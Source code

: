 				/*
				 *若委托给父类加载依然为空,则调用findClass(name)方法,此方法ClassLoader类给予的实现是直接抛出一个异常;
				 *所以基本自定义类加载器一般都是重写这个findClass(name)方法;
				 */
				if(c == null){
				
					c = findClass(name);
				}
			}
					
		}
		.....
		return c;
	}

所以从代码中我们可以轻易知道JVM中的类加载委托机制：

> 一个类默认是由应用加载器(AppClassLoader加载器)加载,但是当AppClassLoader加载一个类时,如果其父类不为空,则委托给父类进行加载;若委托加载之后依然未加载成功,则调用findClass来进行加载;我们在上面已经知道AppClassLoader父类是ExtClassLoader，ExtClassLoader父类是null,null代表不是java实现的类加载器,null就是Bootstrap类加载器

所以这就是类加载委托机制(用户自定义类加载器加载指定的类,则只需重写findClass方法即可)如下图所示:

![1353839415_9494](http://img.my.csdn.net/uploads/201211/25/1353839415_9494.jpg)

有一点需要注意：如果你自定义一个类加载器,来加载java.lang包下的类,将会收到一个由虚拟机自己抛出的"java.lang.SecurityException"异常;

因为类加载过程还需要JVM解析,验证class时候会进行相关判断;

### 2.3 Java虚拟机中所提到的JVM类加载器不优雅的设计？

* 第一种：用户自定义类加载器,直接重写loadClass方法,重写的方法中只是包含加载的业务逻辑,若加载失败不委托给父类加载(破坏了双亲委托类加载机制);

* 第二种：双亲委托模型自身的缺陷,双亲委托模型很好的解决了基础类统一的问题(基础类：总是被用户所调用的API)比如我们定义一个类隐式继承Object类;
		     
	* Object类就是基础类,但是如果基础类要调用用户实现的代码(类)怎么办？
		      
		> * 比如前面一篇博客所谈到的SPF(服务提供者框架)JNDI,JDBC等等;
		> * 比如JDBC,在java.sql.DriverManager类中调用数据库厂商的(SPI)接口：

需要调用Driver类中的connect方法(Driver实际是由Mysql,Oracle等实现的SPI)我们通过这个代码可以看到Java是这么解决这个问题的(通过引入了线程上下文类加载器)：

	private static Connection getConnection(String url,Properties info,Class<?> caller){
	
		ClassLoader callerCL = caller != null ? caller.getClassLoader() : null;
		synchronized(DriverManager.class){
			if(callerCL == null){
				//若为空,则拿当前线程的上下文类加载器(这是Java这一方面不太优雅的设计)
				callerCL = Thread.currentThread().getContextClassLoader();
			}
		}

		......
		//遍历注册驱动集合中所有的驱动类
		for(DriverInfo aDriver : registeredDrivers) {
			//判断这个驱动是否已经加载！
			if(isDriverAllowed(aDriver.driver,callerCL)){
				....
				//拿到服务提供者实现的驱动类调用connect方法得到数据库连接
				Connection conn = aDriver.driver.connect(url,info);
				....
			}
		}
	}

§ **Task to complete**: Copy every line of the listing where the word "Connection" appears.

§ **Answer to this problem**:
	private static Connection getConnection(String url,Properties info,Class<?> caller){
				Connection conn = aDriver.driver.connect(url,info);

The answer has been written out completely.